Collect all lines from the records below that include the word "языке".

[Opening Task input section]

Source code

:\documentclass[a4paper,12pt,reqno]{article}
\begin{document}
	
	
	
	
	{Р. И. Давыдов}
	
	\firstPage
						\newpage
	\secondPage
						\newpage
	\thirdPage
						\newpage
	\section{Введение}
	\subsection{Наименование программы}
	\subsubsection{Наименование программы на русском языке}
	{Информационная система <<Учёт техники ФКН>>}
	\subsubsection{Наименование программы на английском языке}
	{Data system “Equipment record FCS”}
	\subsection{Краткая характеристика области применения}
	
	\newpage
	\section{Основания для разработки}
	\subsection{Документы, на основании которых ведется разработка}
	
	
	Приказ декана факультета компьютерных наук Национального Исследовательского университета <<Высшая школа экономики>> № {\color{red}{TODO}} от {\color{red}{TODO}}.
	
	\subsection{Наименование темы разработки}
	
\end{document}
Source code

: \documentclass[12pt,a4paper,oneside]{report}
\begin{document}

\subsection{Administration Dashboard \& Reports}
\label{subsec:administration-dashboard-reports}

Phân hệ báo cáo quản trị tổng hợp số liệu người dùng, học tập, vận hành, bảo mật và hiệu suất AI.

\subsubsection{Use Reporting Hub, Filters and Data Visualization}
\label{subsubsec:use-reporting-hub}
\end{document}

[Closing Task input section]
[Opening Task input section]

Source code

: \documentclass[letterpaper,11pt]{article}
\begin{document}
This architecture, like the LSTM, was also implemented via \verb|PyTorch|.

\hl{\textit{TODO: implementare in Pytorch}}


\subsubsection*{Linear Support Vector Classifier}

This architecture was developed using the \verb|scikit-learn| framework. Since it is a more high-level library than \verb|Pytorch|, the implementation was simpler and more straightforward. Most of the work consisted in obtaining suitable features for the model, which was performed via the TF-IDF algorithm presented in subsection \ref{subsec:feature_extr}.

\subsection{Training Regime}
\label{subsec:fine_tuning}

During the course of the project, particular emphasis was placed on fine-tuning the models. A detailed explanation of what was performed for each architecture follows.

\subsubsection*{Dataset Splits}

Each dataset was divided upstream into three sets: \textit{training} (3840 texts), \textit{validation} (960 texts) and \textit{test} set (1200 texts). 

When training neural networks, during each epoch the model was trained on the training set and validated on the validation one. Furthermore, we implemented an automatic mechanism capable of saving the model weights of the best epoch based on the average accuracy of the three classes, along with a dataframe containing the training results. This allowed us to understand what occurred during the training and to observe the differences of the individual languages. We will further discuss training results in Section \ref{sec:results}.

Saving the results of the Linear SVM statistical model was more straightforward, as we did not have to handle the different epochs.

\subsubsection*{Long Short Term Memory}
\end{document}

[Closing Task input section]

Solution>
	\subsubsection{Наименование программы на русском языке}
	\subsubsection{Наименование программы на английском языке}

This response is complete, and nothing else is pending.